[Opening Information provided section]

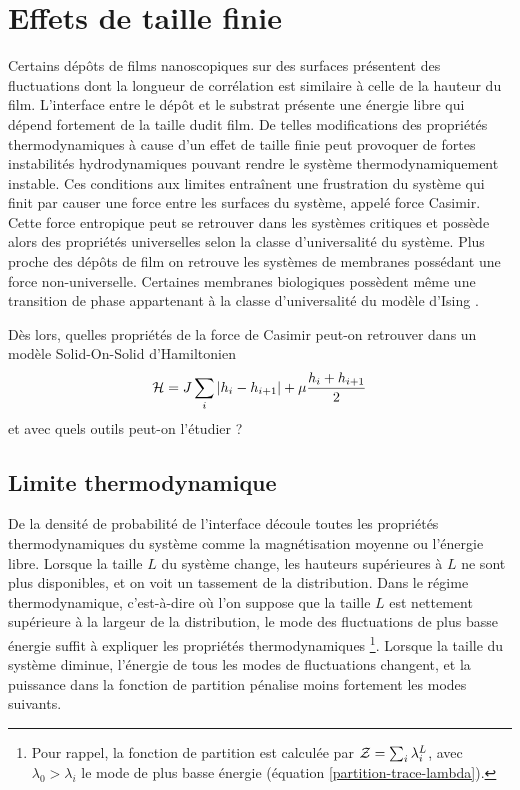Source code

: \chapter{Effets de taille finie}
    \label{chap-sos}



Certains dépôts de films nanoscopiques sur des surfaces présentent des fluctuations dont la longueur de corrélation est similaire à celle de la hauteur du film. L'interface entre le dépôt et le substrat présente une énergie libre qui dépend fortement de la taille dudit film\cite{ouyang_size-dependent_2006,jiang_size_2008}. De telles modifications des propriétés thermodynamiques à cause d'un effet de taille finie peut provoquer de fortes instabilités hydrodynamiques pouvant rendre le système thermodynamiquement instable\cite{ding_theoretical_2001}. Ces conditions aux limites entraînent une frustration du système qui finit par causer une force entre les surfaces du système, appelé force Casimir. Cette force entropique peut se retrouver dans les systèmes critiques et possède alors des propriétés universelles selon la classe d'universalité du système. Plus proche des dépôts de film on retrouve les systèmes de membranes\cite{nelson_statistical_2004} possédant une force non-universelle\cite{hasnaoui_casimir_2010}. Certaines membranes biologiques possèdent même une transition de phase appartenant à la classe d'universalité du modèle d'Ising \cite{machta_critical_2012}.

Dès lors, quelles propriétés de la force de Casimir peut-on retrouver dans un modèle Solid-On-Solid d'Hamiltonien
\begin{align}
    \mathcal{H} = J \sum_i |h_i-h_{i+1}| + \mu \frac{h_i+h_{i+1}}{2}
\end{align}
et avec quels outils peut-on l'étudier ?

\section{Limite thermodynamique}

De la densité de probabilité de l'interface découle toutes les propriétés thermodynamiques du système comme la magnétisation moyenne ou l'énergie libre. Lorsque la taille $L$ du système change, les hauteurs supérieures à $L$ ne sont plus disponibles, et on voit un tassement de la distribution. Dans le régime thermodynamique, c'est-à-dire où l'on suppose que la taille $L$ est nettement supérieure à la largeur de la distribution, le mode des fluctuations de plus basse énergie suffit à expliquer les propriétés thermodynamiques \footnote{Pour rappel, la fonction de partition est calculée par $\mathcal{Z} = \sum_i \lambda_i^L$, avec $\lambda_0 \greater \lambda_i$ le mode de plus basse énergie (équation \ref{partition-trace-lambda}).}. Lorsque la taille du système diminue, l'énergie de tous les modes de fluctuations changent, et la puissance dans la fonction de partition pénalise moins fortement les modes suivants.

[Closing Information provided section]

**What this task involves:**
Could you return the lines in the entries above that contain "avec"?

**Answer space:**
et avec quels outils peut-on l'étudier ?
De la densité de probabilité de l'interface découle toutes les propriétés thermodynamiques du système comme la magnétisation moyenne ou l'énergie libre. Lorsque la taille $L$ du système change, les hauteurs supérieures à $L$ ne sont plus disponibles, et on voit un tassement de la distribution. Dans le régime thermodynamique, c'est-à-dire où l'on suppose que la taille $L$ est nettement supérieure à la largeur de la distribution, le mode des fluctuations de plus basse énergie suffit à expliquer les propriétés thermodynamiques \footnote{Pour rappel, la fonction de partition est calculée par $\mathcal{Z} = \sum_i \lambda_i^L$, avec $\lambda_0 \greater \lambda_i$ le mode de plus basse énergie (équation \ref{partition-trace-lambda}).}. Lorsque la taille du système diminue, l'énergie de tous les modes de fluctuations changent, et la puissance dans la fonction de partition pénalise moins fortement les modes suivants.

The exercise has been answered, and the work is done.